Reviews for Starry Night
teacupz chapter 1 . 5/26/2013
finally got the chance to review this sweet and fluffy story. :') eheh, so, first all, great story. I really, really like the idea behind all this and how this is supposed to be taking place after 'Breakdown'. it simply fits and I like how you portray both Pete and Claudia through the conversation, too. you've done a great job, shortly. ;)

some notes about the writing, though, if you don't mind -thanks before and do correct me if I'm wrong, heh-. I love how neat this story is and there's enough balance in paragraph that the format simply welcomes my eyes. there are three general typos that I found -'tarurus', 'genies', and 'then' which is supposed to be 'than' around the description about not needing to speak louder than the crickets-, but three sure is already a few for 1000 words long story. heh. also... these lines:

- it was shining brightly as it continued to reflective the sun's pure light. / about the word 'reflective', since it's written after 'to', maybe it'd be more grammatically correct suppose it's written as 'reflect' instead? :)
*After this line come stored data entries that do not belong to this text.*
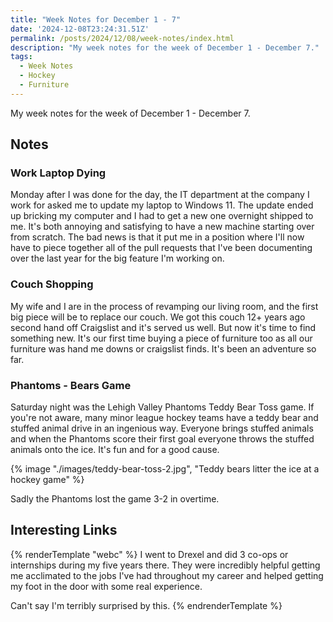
 ```yaml
---
title: "Week Notes for December 1 - 7"
date: '2024-12-08T23:24:31.51Z'
permalink: /posts/2024/12/08/week-notes/index.html
description: "My week notes for the week of December 1 - December 7."
tags:
  - Week Notes
  - Hockey
  - Furniture
---
```


My week notes for the week of December 1 - December 7.
<!-- excerpt -->

## Notes

### Work Laptop Dying

Monday after I was done for the day, the IT department at the company I work for asked me to update my laptop to Windows 11. The update ended up bricking my computer and I had to get a new one overnight shipped to me. It's both annoying and satisfying to have a new machine starting over from scratch. The bad news is that it put me in a position where I'll now have to piece together all of the pull requests that I've been documenting over the last year for the big feature I'm working on.

### Couch Shopping

My wife and I are in the process of revamping our living room, and the first big piece will be to replace our couch. We got this couch 12+ years ago second hand off Craigslist and it's served us well. But now it's time to find something new. It's our first time buying a piece of furniture too as all our furniture was hand me downs or craigslist finds. It's been an adventure so far.

### Phantoms - Bears Game

Saturday night was the Lehigh Valley Phantoms Teddy Bear Toss game. If you're not aware, many minor league hockey teams have a teddy bear and stuffed animal drive in an ingenious way. Everyone brings stuffed animals and when the Phantoms score their first goal everyone throws the stuffed animals onto the ice. It's fun and for a good cause.

{% image "./images/teddy-bear-toss-2.jpg", "Teddy bears litter the ice at a hockey game" %}

Sadly the Phantoms lost the game 3-2 in overtime.

## Interesting Links

{% renderTemplate "webc" %}
<shared-link title="From Classroom to Calling: How College Students Are Jumpstarting Their Careers" url="https://reasonstobecheerful.world/work-based-learning-drexel-university/" author="Olivia Sanchez">
I went to Drexel and did 3 co-ops or internships during my five years there. They were incredibly helpful getting me acclimated to the jobs I've had throughout my career and helped getting my foot in the door with some real experience.
</shared-link>

<shared-link title="Your Bluesky Posts Are Probably In A Bunch of Datasets Now" url="https://www.404media.co/bluesky-posts-machine-learning-ai-datasets-hugging-face/" author="Samantha Cole">
Can't say I'm terribly surprised by this.
</shared-link>
{% endrenderTemplate %}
- Pete answered relieved it was just Claudia. / as for this one, I just personally felt that the words seem to mix when I tried to read it in my head. maybe adding a comma to make a slight emphasis like what you did in most of the descriptions could be considered. sorry if I'm wrong. -shrug-

- She cracked a smile his response but then fell quiet. / I feel like this sentence is missing a preposition, specifically between 'smile' and 'his'. maybe adding 'at' could be considered? :D

- The star that is has a hint of blue is Castor / it seems like there's a repetition of 'is' in this sentence. perhaps the first 'is' is sort of a typo? again, feel free to correct me if I'm wrong. :'D

- Claudia shook her head, "nope." / about dialogue... erm, from what I've learned, even though the dialogue is not placed in front and is connected with a comma to the description, it still has to be started with a capital letter. the only exception when dialogue could be started with a lower case letter is if it's a continuation from the previous dialogue and is connected with description and commas, just like what you did in the part where Pete sings. then again, it's always good to search for more sources about these kind of stuff. thanks for putting it into consideration, though. :)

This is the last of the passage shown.